* [Your goal]: Print the first line of the data below and every one after it, through the line containing "1. Start the program", exactly as written.

* [Entries provided]:
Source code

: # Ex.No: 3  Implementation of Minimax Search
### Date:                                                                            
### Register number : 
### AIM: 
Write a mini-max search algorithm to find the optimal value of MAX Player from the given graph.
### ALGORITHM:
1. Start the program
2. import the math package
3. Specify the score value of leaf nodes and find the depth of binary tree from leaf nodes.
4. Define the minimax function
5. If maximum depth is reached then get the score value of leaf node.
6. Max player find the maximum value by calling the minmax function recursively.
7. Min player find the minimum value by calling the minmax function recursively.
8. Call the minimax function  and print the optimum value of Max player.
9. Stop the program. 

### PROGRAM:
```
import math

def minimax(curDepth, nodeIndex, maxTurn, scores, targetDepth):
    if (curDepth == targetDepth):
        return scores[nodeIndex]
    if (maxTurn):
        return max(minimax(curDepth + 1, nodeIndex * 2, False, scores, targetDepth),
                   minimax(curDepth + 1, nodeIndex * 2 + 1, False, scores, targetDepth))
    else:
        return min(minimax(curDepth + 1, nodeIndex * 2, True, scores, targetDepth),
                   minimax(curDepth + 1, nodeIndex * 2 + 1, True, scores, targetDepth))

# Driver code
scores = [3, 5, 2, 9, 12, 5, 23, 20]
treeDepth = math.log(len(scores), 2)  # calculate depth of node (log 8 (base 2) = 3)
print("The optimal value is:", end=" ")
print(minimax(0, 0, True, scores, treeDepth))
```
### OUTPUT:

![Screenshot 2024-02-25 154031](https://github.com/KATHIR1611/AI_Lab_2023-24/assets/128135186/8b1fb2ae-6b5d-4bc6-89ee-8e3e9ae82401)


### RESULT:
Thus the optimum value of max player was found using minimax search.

* [Result of the exercise]:
Source code

: # Ex.No: 3  Implementation of Minimax Search
### Date:                                                                            
### Register number : 
### AIM: 
Write a mini-max search algorithm to find the optimal value of MAX Player from the given graph.
### ALGORITHM:
1. Start the program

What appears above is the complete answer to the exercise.